-- Opening Marker --
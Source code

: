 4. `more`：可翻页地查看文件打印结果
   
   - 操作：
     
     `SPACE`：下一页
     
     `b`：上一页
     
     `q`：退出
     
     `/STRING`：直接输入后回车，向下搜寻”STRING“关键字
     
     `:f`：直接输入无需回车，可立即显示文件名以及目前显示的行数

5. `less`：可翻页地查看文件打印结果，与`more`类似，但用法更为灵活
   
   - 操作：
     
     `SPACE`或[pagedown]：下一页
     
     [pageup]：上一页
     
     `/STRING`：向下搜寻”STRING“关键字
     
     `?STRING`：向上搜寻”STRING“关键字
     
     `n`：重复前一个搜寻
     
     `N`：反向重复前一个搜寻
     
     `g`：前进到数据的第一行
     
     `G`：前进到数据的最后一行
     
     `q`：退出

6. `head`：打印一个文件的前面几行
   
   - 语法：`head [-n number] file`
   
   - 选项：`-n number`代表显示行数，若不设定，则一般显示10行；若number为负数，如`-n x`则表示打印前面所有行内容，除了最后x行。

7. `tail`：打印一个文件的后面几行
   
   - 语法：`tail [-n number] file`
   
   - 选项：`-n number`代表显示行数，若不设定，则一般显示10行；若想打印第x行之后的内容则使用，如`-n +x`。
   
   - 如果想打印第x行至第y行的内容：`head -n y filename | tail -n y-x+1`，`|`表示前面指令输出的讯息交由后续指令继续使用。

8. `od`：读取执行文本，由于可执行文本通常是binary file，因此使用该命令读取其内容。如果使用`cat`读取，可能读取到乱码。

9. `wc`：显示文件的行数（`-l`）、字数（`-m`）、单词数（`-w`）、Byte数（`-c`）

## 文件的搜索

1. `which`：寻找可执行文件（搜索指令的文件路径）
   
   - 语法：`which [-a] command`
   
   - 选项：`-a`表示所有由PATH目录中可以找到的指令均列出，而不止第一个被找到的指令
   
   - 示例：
-- Closing Marker --
**Task**
The answer must consist solely of the number of lines in the listing that include the string "可翻页地查看文件打印结果".

**Answer space**
2